WORK TO COMPLETE -
Please find every line of the listing below where "begin" occurs and copy it.

DATA UNDER STUDY -

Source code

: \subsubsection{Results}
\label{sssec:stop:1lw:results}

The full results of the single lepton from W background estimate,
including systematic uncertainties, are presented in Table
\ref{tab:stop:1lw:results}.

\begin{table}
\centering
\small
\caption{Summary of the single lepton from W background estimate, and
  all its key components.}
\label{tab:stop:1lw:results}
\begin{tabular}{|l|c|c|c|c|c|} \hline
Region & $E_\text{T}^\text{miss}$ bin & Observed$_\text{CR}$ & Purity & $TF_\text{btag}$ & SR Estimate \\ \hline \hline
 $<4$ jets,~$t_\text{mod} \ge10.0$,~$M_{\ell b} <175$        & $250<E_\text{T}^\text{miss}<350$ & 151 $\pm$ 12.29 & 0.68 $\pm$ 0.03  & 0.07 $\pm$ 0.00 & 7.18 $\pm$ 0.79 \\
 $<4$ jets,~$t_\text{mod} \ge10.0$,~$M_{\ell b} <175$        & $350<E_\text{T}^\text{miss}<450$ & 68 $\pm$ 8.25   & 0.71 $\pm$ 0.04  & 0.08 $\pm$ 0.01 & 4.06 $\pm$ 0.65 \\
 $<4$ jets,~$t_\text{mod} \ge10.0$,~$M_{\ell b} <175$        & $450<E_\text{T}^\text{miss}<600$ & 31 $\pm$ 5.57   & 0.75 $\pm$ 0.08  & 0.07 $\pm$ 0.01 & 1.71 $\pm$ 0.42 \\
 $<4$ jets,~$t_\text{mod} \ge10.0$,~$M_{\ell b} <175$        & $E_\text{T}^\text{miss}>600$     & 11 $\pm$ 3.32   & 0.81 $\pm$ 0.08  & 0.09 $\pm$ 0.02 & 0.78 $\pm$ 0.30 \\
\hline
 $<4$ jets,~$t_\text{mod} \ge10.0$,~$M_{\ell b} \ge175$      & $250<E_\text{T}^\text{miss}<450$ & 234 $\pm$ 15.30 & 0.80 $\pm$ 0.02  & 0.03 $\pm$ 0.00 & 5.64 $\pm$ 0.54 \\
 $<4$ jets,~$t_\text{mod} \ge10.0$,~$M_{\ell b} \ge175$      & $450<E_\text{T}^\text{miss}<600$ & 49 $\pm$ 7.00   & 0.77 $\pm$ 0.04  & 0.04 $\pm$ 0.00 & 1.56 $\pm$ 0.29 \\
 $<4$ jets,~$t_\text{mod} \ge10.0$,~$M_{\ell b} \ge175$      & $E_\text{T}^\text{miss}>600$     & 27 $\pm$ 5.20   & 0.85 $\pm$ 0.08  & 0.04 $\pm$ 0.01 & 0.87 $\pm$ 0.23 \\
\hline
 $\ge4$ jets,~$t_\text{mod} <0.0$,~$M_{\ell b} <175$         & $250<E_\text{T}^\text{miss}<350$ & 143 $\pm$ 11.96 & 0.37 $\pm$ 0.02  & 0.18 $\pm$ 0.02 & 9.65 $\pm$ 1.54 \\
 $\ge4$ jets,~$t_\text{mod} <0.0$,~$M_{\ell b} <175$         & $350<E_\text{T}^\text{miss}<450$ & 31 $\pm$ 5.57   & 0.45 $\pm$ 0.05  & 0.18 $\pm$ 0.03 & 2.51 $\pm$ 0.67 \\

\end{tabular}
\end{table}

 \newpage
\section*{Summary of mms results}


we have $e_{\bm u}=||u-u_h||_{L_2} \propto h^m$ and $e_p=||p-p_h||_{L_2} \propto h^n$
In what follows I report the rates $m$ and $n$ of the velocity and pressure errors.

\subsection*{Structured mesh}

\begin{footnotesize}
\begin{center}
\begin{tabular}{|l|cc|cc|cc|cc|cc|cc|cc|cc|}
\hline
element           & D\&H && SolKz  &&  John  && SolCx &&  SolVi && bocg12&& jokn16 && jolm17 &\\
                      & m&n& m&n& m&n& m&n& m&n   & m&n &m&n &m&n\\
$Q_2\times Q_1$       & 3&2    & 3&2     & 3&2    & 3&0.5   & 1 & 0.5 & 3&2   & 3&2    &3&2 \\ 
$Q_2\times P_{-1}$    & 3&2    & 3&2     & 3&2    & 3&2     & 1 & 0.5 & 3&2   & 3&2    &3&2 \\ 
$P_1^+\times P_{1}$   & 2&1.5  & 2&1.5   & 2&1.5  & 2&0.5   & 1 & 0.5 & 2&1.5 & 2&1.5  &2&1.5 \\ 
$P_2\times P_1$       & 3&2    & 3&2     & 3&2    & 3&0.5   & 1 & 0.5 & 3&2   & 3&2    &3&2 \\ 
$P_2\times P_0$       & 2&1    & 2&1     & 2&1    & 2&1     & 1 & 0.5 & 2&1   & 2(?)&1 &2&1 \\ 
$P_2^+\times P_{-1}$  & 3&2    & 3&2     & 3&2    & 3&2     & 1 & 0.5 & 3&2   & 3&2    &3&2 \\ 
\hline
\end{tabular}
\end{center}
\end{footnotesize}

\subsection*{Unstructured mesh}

RESULT FOR THIS EXERCISE -
\begin{table}
\begin{tabular}{|l|c|c|c|c|c|} \hline
\begin{footnotesize}
\begin{center}
\begin{tabular}{|l|cc|cc|cc|cc|cc|cc|cc|cc|}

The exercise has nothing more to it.